> **Problem requirements**
Everything in the listing below has to be repeated exactly, except the pictures.

> **Source material**
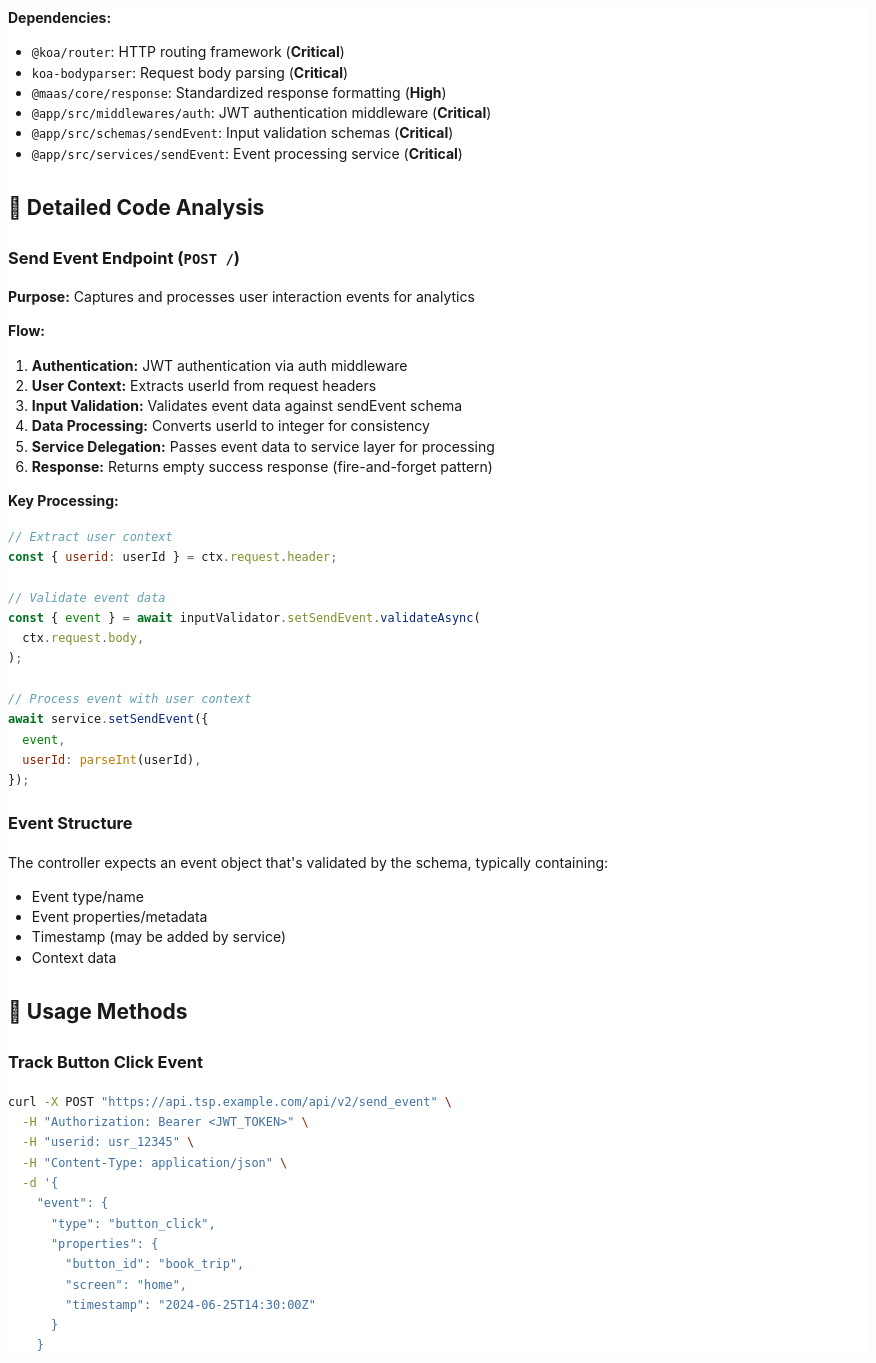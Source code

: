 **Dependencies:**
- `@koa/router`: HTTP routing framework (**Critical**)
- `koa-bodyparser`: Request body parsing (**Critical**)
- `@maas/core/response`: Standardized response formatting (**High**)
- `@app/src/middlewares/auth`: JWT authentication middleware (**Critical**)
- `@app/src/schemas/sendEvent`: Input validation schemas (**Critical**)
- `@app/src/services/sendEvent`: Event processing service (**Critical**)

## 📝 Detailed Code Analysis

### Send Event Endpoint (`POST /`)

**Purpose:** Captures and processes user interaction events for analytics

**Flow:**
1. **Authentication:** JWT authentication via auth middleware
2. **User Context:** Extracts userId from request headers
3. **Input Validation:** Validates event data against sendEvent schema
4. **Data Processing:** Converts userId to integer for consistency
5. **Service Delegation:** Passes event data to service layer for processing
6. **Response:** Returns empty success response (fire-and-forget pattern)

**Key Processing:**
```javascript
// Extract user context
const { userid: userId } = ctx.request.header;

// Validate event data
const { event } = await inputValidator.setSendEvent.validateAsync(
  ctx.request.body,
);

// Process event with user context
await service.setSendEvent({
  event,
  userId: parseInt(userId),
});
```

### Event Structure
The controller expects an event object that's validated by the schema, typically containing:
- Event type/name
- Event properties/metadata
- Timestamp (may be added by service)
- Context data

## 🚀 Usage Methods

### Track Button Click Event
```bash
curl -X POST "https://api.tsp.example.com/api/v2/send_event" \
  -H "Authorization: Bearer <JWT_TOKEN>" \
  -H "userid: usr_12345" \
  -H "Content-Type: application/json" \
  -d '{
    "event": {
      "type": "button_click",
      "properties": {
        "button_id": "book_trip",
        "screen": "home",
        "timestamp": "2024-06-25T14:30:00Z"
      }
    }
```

> **Solved problem**
Source code

: **Dependencies:**
- `@koa/router`: HTTP routing framework (**Critical**)
- `koa-bodyparser`: Request body parsing (**Critical**)
- `@maas/core/response`: Standardized response formatting (**High**)
- `@app/src/middlewares/auth`: JWT authentication middleware (**Critical**)
- `@app/src/schemas/sendEvent`: Input validation schemas (**Critical**)
- `@app/src/services/sendEvent`: Event processing service (**Critical**)

## 📝 Detailed Code Analysis

### Send Event Endpoint (`POST /`)

**Purpose:** Captures and processes user interaction events for analytics

**Flow:**
1. **Authentication:** JWT authentication via auth middleware
2. **User Context:** Extracts userId from request headers
3. **Input Validation:** Validates event data against sendEvent schema
4. **Data Processing:** Converts userId to integer for consistency
5. **Service Delegation:** Passes event data to service layer for processing
6. **Response:** Returns empty success response (fire-and-forget pattern)

**Key Processing:**
```javascript
// Extract user context
const { userid: userId } = ctx.request.header;

// Validate event data
const { event } = await inputValidator.setSendEvent.validateAsync(
  ctx.request.body,
);

// Process event with user context
await service.setSendEvent({
  event,
  userId: parseInt(userId),
});
```

### Event Structure
The controller expects an event object that's validated by the schema, typically containing:
- Event type/name
- Event properties/metadata
- Timestamp (may be added by service)
- Context data

## 🚀 Usage Methods

### Track Button Click Event
```bash
curl -X POST "https://api.tsp.example.com/api/v2/send_event" \
  -H "Authorization: Bearer <JWT_TOKEN>" \
  -H "userid: usr_12345" \
  -H "Content-Type: application/json" \
  -d '{
    "event": {
      "type": "button_click",
      "properties": {
        "button_id": "book_trip",
        "screen": "home",
        "timestamp": "2024-06-25T14:30:00Z"
      }
    }
```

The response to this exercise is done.